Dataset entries
----

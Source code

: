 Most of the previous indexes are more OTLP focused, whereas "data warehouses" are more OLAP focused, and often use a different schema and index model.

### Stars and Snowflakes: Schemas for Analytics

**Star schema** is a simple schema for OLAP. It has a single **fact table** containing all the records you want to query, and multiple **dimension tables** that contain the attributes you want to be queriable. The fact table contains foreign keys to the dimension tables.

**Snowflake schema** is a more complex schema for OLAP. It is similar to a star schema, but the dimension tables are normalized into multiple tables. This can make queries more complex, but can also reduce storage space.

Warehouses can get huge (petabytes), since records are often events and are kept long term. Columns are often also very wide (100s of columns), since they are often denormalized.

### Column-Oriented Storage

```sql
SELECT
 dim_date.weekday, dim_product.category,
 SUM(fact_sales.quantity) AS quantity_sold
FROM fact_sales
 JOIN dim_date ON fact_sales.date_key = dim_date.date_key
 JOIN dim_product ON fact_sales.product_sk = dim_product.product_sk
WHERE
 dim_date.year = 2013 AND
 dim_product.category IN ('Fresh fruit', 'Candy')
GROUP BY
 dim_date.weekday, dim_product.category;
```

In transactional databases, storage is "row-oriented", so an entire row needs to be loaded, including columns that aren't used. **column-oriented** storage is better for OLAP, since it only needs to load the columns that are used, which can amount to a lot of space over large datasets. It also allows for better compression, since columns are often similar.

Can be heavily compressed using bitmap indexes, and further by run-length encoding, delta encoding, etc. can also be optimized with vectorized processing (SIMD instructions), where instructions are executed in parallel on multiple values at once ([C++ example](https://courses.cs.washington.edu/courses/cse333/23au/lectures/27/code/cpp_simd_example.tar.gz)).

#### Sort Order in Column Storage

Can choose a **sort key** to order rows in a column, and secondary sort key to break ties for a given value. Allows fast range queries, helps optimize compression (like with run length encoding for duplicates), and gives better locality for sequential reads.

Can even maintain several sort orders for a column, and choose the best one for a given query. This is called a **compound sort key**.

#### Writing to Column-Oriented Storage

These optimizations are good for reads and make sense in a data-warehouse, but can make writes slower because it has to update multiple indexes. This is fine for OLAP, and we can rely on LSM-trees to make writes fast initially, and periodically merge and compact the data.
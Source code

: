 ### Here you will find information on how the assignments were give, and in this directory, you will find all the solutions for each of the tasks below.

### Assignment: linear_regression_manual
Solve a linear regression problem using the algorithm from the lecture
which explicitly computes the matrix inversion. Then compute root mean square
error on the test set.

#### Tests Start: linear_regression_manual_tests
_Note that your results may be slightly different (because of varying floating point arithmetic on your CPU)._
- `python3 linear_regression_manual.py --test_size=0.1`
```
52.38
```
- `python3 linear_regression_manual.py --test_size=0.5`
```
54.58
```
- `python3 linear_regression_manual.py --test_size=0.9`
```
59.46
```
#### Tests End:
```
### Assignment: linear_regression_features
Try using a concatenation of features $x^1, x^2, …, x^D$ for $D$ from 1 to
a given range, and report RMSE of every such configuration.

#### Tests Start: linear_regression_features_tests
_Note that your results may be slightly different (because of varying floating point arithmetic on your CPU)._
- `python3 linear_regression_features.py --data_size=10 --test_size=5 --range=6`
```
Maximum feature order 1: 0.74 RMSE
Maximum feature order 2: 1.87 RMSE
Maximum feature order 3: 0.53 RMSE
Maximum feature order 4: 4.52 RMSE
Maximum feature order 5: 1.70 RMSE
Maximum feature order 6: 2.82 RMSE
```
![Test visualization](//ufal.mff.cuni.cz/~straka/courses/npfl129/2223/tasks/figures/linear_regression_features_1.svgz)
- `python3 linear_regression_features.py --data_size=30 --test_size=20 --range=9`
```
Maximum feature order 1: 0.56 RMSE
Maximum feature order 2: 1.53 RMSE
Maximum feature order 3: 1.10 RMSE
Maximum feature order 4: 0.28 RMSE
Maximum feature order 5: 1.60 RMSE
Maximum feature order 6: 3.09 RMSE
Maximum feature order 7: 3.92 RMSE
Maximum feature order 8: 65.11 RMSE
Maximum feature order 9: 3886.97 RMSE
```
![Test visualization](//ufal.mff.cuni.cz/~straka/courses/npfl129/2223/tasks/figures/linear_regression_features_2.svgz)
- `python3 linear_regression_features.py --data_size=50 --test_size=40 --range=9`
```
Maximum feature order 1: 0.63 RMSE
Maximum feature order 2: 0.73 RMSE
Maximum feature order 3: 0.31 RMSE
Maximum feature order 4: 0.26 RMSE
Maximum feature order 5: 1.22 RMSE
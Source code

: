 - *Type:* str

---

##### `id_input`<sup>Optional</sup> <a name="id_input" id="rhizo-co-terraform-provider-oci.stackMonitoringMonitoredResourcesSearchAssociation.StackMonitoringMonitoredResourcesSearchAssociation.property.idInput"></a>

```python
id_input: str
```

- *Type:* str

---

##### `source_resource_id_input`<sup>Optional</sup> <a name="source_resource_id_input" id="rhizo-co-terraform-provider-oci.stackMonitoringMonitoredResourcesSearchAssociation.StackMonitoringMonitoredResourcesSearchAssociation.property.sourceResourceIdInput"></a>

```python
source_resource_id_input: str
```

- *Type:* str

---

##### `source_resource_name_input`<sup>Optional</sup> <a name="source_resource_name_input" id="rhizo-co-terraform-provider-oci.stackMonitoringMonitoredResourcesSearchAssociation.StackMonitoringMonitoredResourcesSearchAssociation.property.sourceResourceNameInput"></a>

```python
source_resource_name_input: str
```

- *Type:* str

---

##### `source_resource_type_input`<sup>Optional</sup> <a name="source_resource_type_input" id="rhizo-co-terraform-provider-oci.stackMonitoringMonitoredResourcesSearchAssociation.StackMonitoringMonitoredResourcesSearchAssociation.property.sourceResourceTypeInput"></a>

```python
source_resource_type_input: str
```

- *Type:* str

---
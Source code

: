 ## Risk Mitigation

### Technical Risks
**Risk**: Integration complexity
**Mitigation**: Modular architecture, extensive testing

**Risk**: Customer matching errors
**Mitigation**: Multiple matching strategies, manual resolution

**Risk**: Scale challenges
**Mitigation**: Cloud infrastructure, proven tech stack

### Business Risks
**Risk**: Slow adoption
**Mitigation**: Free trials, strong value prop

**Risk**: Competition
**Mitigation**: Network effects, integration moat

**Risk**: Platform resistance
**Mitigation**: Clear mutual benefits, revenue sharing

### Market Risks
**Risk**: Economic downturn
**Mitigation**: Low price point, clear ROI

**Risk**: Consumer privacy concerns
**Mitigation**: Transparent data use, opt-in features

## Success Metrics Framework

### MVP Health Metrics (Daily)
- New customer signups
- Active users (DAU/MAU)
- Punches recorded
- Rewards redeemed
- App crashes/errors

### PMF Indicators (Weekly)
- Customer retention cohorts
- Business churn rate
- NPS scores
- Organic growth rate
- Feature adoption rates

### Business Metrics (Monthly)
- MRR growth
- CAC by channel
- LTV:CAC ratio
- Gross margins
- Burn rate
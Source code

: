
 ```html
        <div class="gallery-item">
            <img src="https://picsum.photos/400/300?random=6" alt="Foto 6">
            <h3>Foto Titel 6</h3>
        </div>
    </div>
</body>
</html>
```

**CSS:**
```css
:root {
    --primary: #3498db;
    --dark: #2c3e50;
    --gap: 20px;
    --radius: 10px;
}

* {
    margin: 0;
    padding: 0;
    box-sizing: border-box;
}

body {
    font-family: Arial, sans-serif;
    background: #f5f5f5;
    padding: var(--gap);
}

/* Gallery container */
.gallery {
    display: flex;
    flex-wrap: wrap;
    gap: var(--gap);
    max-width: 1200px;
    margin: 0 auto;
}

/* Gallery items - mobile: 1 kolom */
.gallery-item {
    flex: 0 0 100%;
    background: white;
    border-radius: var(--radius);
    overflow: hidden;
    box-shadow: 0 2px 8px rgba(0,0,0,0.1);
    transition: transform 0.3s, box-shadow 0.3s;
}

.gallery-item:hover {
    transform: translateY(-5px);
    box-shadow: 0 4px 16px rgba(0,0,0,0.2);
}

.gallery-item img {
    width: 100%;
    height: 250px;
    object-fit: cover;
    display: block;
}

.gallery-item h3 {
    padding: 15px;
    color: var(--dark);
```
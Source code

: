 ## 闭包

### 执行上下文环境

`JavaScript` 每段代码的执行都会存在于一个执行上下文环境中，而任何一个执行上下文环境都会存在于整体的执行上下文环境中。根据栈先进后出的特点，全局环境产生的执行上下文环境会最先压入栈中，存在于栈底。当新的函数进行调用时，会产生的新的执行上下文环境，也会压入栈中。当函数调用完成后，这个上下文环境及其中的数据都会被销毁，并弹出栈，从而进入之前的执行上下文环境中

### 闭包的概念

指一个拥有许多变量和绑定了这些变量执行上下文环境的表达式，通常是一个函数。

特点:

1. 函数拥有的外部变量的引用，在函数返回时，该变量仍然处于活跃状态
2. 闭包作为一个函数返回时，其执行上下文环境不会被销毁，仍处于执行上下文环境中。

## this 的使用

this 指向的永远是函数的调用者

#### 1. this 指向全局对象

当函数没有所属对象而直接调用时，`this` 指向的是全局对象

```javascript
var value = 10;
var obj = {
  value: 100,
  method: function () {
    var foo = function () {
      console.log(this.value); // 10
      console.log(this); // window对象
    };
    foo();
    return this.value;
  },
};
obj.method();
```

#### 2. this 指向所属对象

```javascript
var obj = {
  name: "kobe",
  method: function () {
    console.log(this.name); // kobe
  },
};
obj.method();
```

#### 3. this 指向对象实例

----

TASK DETAILS » Only lines containing the string "Foto" belong in the answer; find them in the data above and copy them.

COMPLETED EXERCISE »
            <img src="https://picsum.photos/400/300?random=6" alt="Foto 6">
            <h3>Foto Titel 6</h3>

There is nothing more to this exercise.